Flooding across northern Italy, including Venice, is now a regular occurrence (Picture: Roberto Trombetta)
At least 15 people died and more than 36,000 were forced from their homes due to heavy floods in north eastern Italy last week. Violent downpours left almost 20,000 people without power. Roads in Forli, a flood-hit city in the north east of Italy, are now lined with people’s possessions rendered unusable.
Six months’ worth of rain fell in 36 hours in the surrounding Emilia-Romagna region, with the floods described as the worst the country has seen in a century. The rains have caused over 305 landslides and damaged or closed over 500 roads in the area.
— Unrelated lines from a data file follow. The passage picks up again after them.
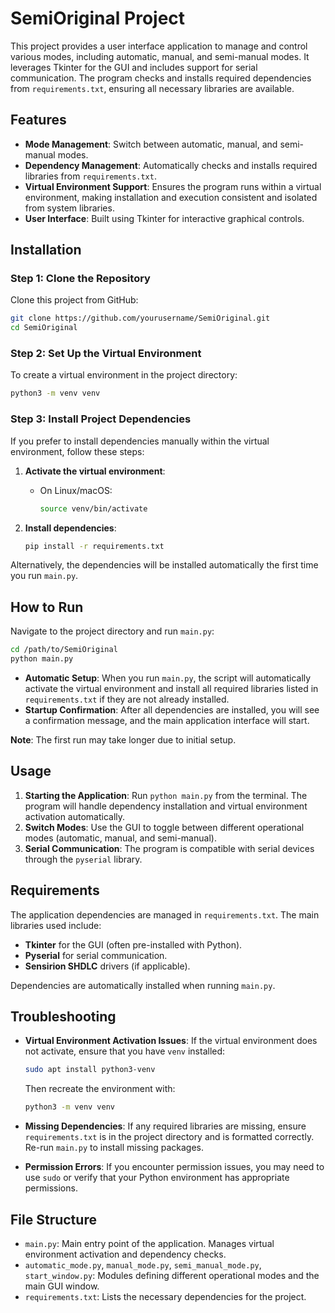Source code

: 
# SemiOriginal Project

This project provides a user interface application to manage and control various modes, including automatic, manual, and semi-manual modes. It leverages Tkinter for the GUI and includes support for serial communication. The program checks and installs required dependencies from `requirements.txt`, ensuring all necessary libraries are available.

## Features

- **Mode Management**: Switch between automatic, manual, and semi-manual modes.
- **Dependency Management**: Automatically checks and installs required libraries from `requirements.txt`.
- **Virtual Environment Support**: Ensures the program runs within a virtual environment, making installation and execution consistent and isolated from system libraries.
- **User Interface**: Built using Tkinter for interactive graphical controls.

## Installation

### Step 1: Clone the Repository
Clone this project from GitHub:
```bash
git clone https://github.com/yourusername/SemiOriginal.git
cd SemiOriginal
```

### Step 2: Set Up the Virtual Environment
To create a virtual environment in the project directory:
```bash
python3 -m venv venv
```

### Step 3: Install Project Dependencies
If you prefer to install dependencies manually within the virtual environment, follow these steps:

1. **Activate the virtual environment**:
   - On Linux/macOS:
     ```bash
     source venv/bin/activate
     ```
 
2. **Install dependencies**:
   ```bash
   pip install -r requirements.txt
   ```

Alternatively, the dependencies will be installed automatically the first time you run `main.py`.

## How to Run

Navigate to the project directory and run `main.py`:

```bash
cd /path/to/SemiOriginal
python main.py
```

- **Automatic Setup**: When you run `main.py`, the script will automatically activate the virtual environment and install all required libraries listed in `requirements.txt` if they are not already installed.
- **Startup Confirmation**: After all dependencies are installed, you will see a confirmation message, and the main application interface will start.

**Note**: The first run may take longer due to initial setup.

## Usage

1. **Starting the Application**: Run `python main.py` from the terminal. The program will handle dependency installation and virtual environment activation automatically.
2. **Switch Modes**: Use the GUI to toggle between different operational modes (automatic, manual, and semi-manual).
3. **Serial Communication**: The program is compatible with serial devices through the `pyserial` library.

## Requirements

The application dependencies are managed in `requirements.txt`. The main libraries used include:

- **Tkinter** for the GUI (often pre-installed with Python).
- **Pyserial** for serial communication.
- **Sensirion SHDLC** drivers (if applicable).

Dependencies are automatically installed when running `main.py`.

## Troubleshooting

- **Virtual Environment Activation Issues**: If the virtual environment does not activate, ensure that you have `venv` installed:
  ```bash
  sudo apt install python3-venv
  ```
  Then recreate the environment with:
  ```bash
  python3 -m venv venv
  ```

- **Missing Dependencies**: If any required libraries are missing, ensure `requirements.txt` is in the project directory and is formatted correctly. Re-run `main.py` to install missing packages.

- **Permission Errors**: If you encounter permission issues, you may need to use `sudo` or verify that your Python environment has appropriate permissions.

## File Structure

- `main.py`: Main entry point of the application. Manages virtual environment activation and dependency checks.
- `automatic_mode.py`, `manual_mode.py`, `semi_manual_mode.py`, `start_window.py`: Modules defining different operational modes and the main GUI window.
- `requirements.txt`: Lists the necessary dependencies for the project.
Six months ago, 12 people died on the southern island of Ischia in a landslide triggered by torrential rain. Eleven more were killed by flash floods in the central region of Marche last September. Last July, amid a heatwave and Italy’s worst drought for at least seven decades, an ice avalanche in the Italian Alps killed 11.
“Climate change is here and we are living the consequences,” Paola Pino d’Astore, an expert at the Italian Society of Environmental Geology, told Reuters.“It isn’t some remote prospect, it is the new normal,”
The WWF environmental group in Italy claims efforts to redirect rivers or build too near them have led to the elimination of water absorbing vegetation. “We need to open up our rivers, to give them more space,” Andrea Agapito, who leads the group’s water programme, said.
Farmers’ group Coldiretti says the number of extreme weather events recorded last summer was five times the number a decade ago. They included tornadoes, giant hail stones and lightning strikes.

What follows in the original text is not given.